Only the lines from the one with "Almanlar böyle bir plan yapmış olabilirler" to the end of the material should be reproduced, exactly and in full, both ends included.

■ ■ ■ ■

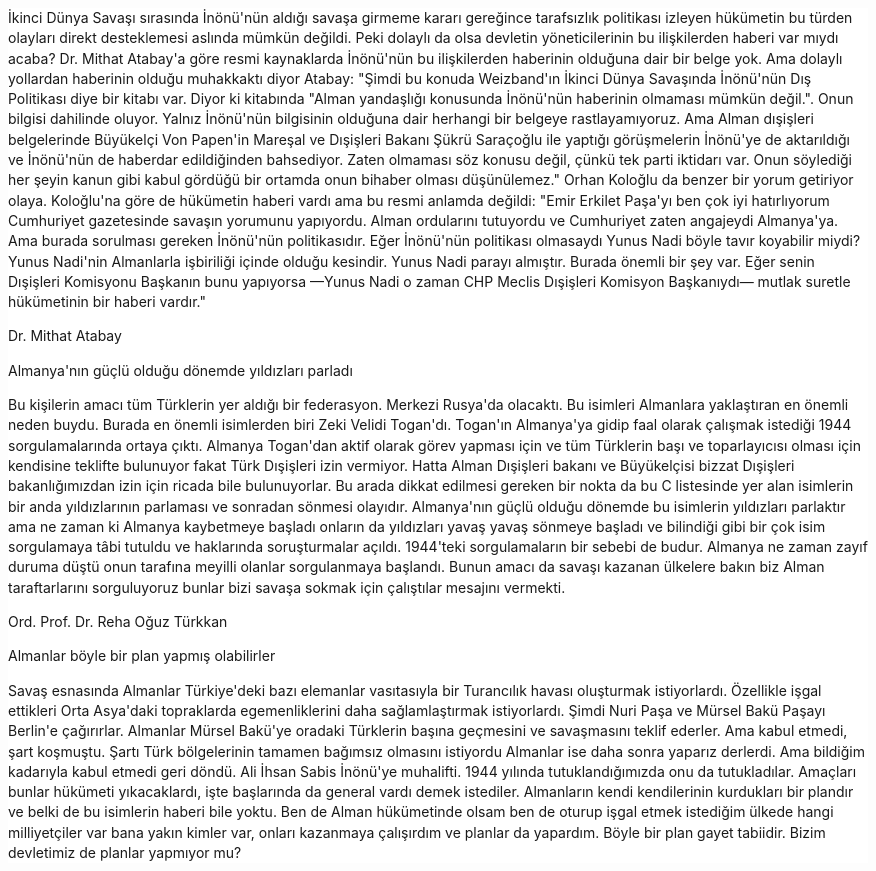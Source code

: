   İkinci Dünya Savaşı sırasında İnönü'nün aldığı savaşa girmeme kararı gereğince tarafsızlık politikası izleyen hükümetin bu türden olayları direkt desteklemesi aslında mümkün değildi. Peki dolaylı da olsa devletin yöneticilerinin bu ilişkilerden haberi var mıydı acaba? Dr. Mithat Atabay'a göre resmi kaynaklarda İnönü'nün bu ilişkilerden haberinin olduğuna dair bir belge yok. Ama dolaylı yollardan haberinin olduğu muhakkaktı diyor Atabay: "Şimdi bu konuda Weizband'ın İkinci Dünya Savaşında İnönü'nün Dış Politikası diye bir kitabı var. Diyor ki kitabında "Alman yandaşlığı konusunda İnönü'nün haberinin olmaması mümkün değil.". Onun bilgisi dahilinde oluyor. Yalnız İnönü'nün bilgisinin olduğuna dair herhangi bir belgeye rastlayamıyoruz. Ama Alman dışişleri belgelerinde Büyükelçi Von Papen'in Mareşal ve Dışişleri Bakanı Şükrü Saraçoğlu ile yaptığı görüşmelerin İnönü'ye de aktarıldığı ve İnönü'nün de haberdar edildiğinden bahsediyor. Zaten olmaması söz konusu değil, çünkü tek parti iktidarı var. Onun söylediği her şeyin kanun gibi kabul gördüğü bir ortamda onun bihaber olması düşünülemez." Orhan Koloğlu da benzer bir yorum getiriyor olaya. Koloğlu'na göre de hükümetin haberi vardı ama bu resmi anlamda değildi: "Emir Erkilet Paşa'yı ben çok iyi hatırlıyorum Cumhuriyet gazetesinde savaşın yorumunu yapıyordu. Alman ordularını tutuyordu ve Cumhuriyet zaten angajeydi Almanya'ya. Ama burada sorulması gereken İnönü'nün politikasıdır. Eğer İnönü'nün politikası olmasaydı Yunus Nadi böyle tavır koyabilir miydi? Yunus Nadi'nin Almanlarla işbiriliği içinde olduğu kesindir. Yunus Nadi parayı almıştır. Burada önemli bir şey var. Eğer senin Dışişleri Komisyonu Başkanın bunu yapıyorsa —Yunus Nadi o zaman CHP Meclis Dışişleri Komisyon Başkanıydı— mutlak suretle hükümetinin bir haberi vardır."
 </p>
 <p class="metin">
 </p>
 <p class="arabaslik">
  Dr. Mithat Atabay
 </p>
 <p class="metin">
  Almanya'nın güçlü olduğu dönemde yıldızları parladı
 </p>
 <p class="metin">
  Bu kişilerin amacı tüm Türklerin yer aldığı bir federasyon. Merkezi Rusya'da olacaktı. Bu isimleri Almanlara yaklaştıran en önemli neden buydu. Burada en önemli isimlerden biri Zeki Velidi Togan'dı. Togan'ın Almanya'ya gidip faal olarak çalışmak istediği 1944 sorgulamalarında ortaya çıktı. Almanya Togan'dan aktif olarak görev yapması için ve tüm Türklerin başı ve toparlayıcısı olması için kendisine teklifte bulunuyor fakat Türk Dışişleri izin vermiyor. Hatta Alman Dışişleri bakanı ve Büyükelçisi bizzat Dışişleri bakanlığımızdan izin için ricada bile bulunuyorlar. Bu arada dikkat edilmesi gereken bir nokta da bu C listesinde yer alan isimlerin bir anda yıldızlarının parlaması ve sonradan sönmesi olayıdır. Almanya'nın güçlü olduğu dönemde bu isimlerin yıldızları parlaktır ama ne zaman ki Almanya kaybetmeye başladı onların da yıldızları yavaş yavaş sönmeye başladı ve bilindiği gibi bir çok isim sorgulamaya tâbi tutuldu ve haklarında soruşturmalar açıldı. 1944'teki sorgulamaların bir sebebi de budur. Almanya ne zaman zayıf duruma düştü onun tarafına meyilli olanlar sorgulanmaya başlandı. Bunun amacı da savaşı kazanan ülkelere bakın biz Alman taraftarlarını sorguluyoruz bunlar bizi savaşa sokmak için çalıştılar mesajını vermekti.
 </p>
 <p class="metin">
 </p>
 <p class="arabaslik">
  Ord. Prof. Dr. Reha Oğuz Türkkan
 </p>
 <p class="metin">
  Almanlar böyle bir plan yapmış olabilirler
 </p>
 <p class="metin">
 </p>
 <p class="metin">
  Savaş esnasında Almanlar Türkiye'deki bazı elemanlar vasıtasıyla bir Turancılık havası oluşturmak istiyorlardı. Özellikle işgal ettikleri Orta Asya'daki topraklarda egemenliklerini daha sağlamlaştırmak istiyorlardı. Şimdi Nuri Paşa ve Mürsel Bakü Paşayı Berlin'e çağırırlar. Almanlar Mürsel Bakü'ye oradaki Türklerin başına geçmesini ve savaşmasını teklif ederler. Ama kabul etmedi, şart koşmuştu. Şartı Türk bölgelerinin tamamen bağımsız olmasını istiyordu Almanlar ise daha sonra yaparız derlerdi. Ama bildiğim kadarıyla kabul etmedi geri döndü. Ali İhsan Sabis İnönü'ye muhalifti. 1944 yılında tutuklandığımızda onu da tutukladılar. Amaçları bunlar hükümeti yıkacaklardı, işte başlarında da general vardı demek istediler. Almanların kendi kendilerinin kurdukları bir plandır ve belki de bu isimlerin haberi bile yoktu. Ben de Alman hükümetinde olsam ben de oturup işgal etmek istediğim ülkede hangi milliyetçiler var bana yakın kimler var, onları kazanmaya çalışırdım ve planlar da yapardım. Böyle bir plan gayet tabiidir. Bizim devletimiz de planlar yapmıyor mu?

■ ■ ■ ■

Expected output:
  Almanlar böyle bir plan yapmış olabilirler
 </p>
 <p class="metin">
 </p>
 <p class="metin">
  Savaş esnasında Almanlar Türkiye'deki bazı elemanlar vasıtasıyla bir Turancılık havası oluşturmak istiyorlardı. Özellikle işgal ettikleri Orta Asya'daki topraklarda egemenliklerini daha sağlamlaştırmak istiyorlardı. Şimdi Nuri Paşa ve Mürsel Bakü Paşayı Berlin'e çağırırlar. Almanlar Mürsel Bakü'ye oradaki Türklerin başına geçmesini ve savaşmasını teklif ederler. Ama kabul etmedi, şart koşmuştu. Şartı Türk bölgelerinin tamamen bağımsız olmasını istiyordu Almanlar ise daha sonra yaparız derlerdi. Ama bildiğim kadarıyla kabul etmedi geri döndü. Ali İhsan Sabis İnönü'ye muhalifti. 1944 yılında tutuklandığımızda onu da tutukladılar. Amaçları bunlar hükümeti yıkacaklardı, işte başlarında da general vardı demek istediler. Almanların kendi kendilerinin kurdukları bir plandır ve belki de bu isimlerin haberi bile yoktu. Ben de Alman hükümetinde olsam ben de oturup işgal etmek istediğim ülkede hangi milliyetçiler var bana yakın kimler var, onları kazanmaya çalışırdım ve planlar da yapardım. Böyle bir plan gayet tabiidir. Bizim devletimiz de planlar yapmıyor mu?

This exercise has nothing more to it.